* THE PROBLEM
What is needed here is every line of the records that includes "regenerate".

* DATA PROVIDED

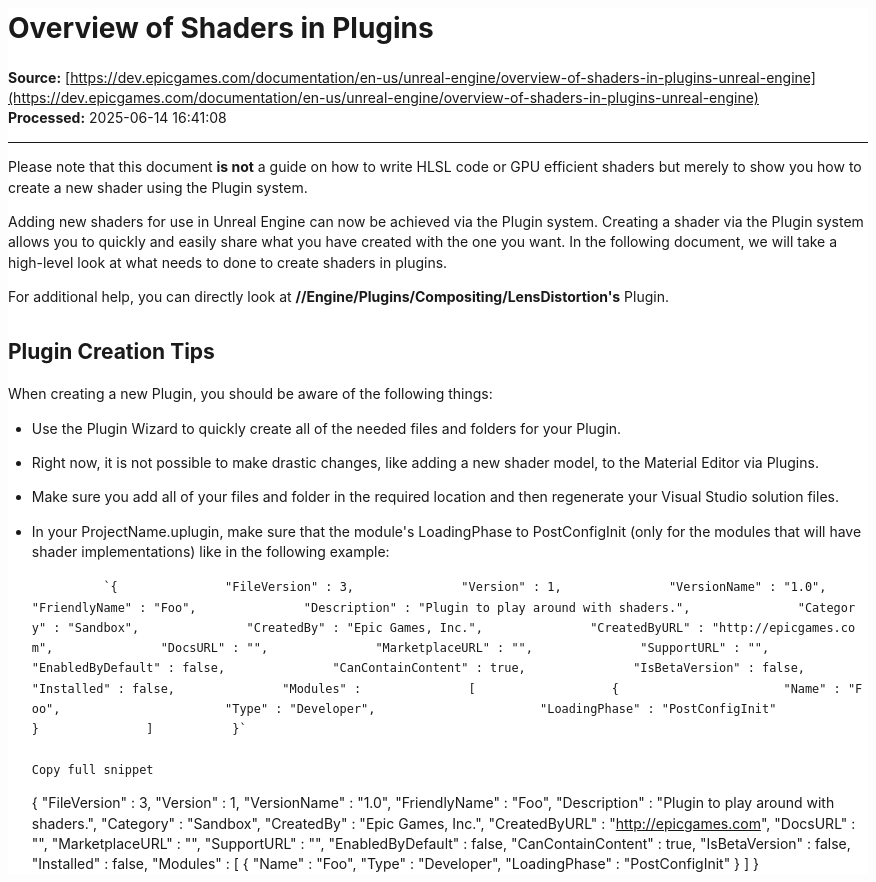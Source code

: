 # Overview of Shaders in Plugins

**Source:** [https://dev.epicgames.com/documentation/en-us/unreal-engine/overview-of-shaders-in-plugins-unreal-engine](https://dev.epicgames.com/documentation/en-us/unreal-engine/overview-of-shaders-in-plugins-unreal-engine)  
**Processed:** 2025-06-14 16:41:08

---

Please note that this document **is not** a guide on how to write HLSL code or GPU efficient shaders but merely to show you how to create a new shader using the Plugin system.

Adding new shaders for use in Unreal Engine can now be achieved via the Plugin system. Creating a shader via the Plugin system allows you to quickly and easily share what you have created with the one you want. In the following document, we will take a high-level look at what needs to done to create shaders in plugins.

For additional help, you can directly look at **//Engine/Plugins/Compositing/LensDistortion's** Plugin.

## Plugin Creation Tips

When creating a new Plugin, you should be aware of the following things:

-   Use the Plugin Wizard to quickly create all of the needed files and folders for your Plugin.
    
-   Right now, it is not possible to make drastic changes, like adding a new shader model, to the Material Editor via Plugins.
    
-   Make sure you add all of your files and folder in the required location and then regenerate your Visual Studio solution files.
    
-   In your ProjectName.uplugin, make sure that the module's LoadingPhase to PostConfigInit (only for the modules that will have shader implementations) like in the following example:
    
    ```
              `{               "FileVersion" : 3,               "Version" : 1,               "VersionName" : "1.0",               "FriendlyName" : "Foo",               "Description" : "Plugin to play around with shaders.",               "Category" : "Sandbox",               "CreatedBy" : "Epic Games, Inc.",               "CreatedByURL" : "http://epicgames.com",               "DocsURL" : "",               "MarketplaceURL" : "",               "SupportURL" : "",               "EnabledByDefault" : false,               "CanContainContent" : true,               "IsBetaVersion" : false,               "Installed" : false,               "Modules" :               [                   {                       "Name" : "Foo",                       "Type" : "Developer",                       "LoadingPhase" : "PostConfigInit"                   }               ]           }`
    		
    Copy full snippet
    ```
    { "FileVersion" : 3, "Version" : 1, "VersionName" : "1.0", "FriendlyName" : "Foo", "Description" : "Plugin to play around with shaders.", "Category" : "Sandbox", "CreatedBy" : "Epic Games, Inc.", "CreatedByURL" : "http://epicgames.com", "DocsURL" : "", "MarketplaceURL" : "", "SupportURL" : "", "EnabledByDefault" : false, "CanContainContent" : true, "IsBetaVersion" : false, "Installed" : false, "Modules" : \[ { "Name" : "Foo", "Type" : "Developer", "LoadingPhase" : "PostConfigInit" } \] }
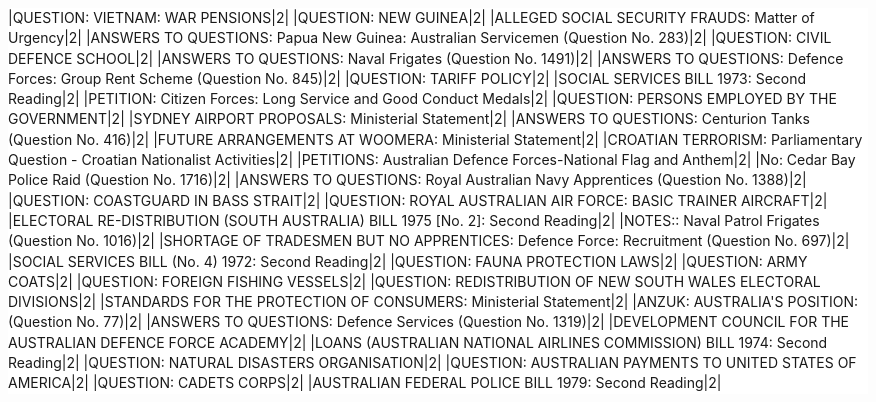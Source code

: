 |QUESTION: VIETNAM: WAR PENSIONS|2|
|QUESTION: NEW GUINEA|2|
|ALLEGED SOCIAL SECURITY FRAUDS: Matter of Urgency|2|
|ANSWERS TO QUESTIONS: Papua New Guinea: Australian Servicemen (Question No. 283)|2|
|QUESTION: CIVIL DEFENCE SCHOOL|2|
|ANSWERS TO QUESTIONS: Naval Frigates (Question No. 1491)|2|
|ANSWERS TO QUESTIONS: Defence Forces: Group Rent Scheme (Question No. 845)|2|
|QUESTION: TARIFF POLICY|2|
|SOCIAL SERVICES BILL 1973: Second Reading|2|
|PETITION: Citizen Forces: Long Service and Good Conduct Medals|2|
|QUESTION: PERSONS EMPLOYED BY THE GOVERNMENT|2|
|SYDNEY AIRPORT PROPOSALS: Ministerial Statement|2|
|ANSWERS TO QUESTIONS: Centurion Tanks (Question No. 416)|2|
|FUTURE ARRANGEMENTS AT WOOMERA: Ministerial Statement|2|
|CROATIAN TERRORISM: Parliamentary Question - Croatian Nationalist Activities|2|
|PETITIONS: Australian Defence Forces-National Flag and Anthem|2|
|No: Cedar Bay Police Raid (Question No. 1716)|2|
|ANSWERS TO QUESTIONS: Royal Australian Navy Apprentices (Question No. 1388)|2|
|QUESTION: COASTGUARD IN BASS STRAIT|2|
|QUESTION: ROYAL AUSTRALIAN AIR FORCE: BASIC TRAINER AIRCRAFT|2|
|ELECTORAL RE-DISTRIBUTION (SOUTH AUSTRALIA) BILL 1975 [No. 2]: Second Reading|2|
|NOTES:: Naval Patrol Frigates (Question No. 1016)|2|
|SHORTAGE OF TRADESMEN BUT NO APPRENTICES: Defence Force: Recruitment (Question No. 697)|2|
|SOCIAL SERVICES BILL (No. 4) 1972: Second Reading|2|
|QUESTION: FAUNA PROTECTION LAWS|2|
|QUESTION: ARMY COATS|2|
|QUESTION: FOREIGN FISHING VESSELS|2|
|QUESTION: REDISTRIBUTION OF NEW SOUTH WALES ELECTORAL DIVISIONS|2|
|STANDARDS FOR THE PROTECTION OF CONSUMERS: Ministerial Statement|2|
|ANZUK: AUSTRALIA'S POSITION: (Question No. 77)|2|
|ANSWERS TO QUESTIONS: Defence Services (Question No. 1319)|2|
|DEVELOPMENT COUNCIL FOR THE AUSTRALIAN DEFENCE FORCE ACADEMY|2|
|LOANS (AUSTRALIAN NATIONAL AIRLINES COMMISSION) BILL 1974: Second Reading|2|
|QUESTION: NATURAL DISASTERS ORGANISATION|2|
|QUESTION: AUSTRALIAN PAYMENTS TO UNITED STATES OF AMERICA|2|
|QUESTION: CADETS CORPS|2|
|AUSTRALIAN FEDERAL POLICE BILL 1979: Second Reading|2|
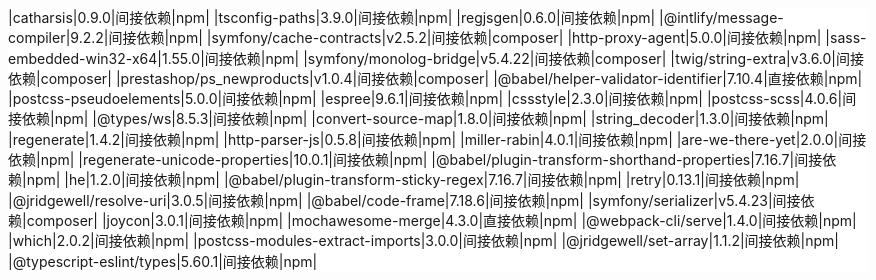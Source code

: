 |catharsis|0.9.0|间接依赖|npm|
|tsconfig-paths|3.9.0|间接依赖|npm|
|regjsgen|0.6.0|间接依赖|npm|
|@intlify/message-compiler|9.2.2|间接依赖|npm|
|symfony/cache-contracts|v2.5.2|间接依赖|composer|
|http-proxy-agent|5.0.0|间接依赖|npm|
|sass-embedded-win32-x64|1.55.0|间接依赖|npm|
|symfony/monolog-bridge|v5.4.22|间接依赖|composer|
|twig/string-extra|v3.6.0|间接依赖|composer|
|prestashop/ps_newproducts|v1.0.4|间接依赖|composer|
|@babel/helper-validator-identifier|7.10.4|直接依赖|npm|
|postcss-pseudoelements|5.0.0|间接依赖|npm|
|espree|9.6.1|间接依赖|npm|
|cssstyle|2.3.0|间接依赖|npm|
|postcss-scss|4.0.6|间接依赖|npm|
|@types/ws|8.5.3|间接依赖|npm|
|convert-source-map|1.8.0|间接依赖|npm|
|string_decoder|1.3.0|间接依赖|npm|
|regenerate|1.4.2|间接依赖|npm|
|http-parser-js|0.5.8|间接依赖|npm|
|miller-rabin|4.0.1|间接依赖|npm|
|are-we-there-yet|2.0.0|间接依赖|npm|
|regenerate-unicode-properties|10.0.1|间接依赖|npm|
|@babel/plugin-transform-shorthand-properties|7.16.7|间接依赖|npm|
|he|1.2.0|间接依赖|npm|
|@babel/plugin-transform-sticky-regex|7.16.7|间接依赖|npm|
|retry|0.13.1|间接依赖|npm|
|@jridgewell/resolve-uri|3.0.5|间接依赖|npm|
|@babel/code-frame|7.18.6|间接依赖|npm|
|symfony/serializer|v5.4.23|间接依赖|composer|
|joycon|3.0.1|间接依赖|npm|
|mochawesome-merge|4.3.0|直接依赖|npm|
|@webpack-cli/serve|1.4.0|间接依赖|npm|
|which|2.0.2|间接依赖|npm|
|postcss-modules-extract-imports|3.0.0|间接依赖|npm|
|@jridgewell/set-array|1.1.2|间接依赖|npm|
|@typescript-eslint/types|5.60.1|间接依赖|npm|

* EXERCISE RESPONSE
-   Make sure you add all of your files and folder in the required location and then regenerate your Visual Studio solution files.
|regenerate|1.4.2|间接依赖|npm|
|regenerate-unicode-properties|10.0.1|间接依赖|npm|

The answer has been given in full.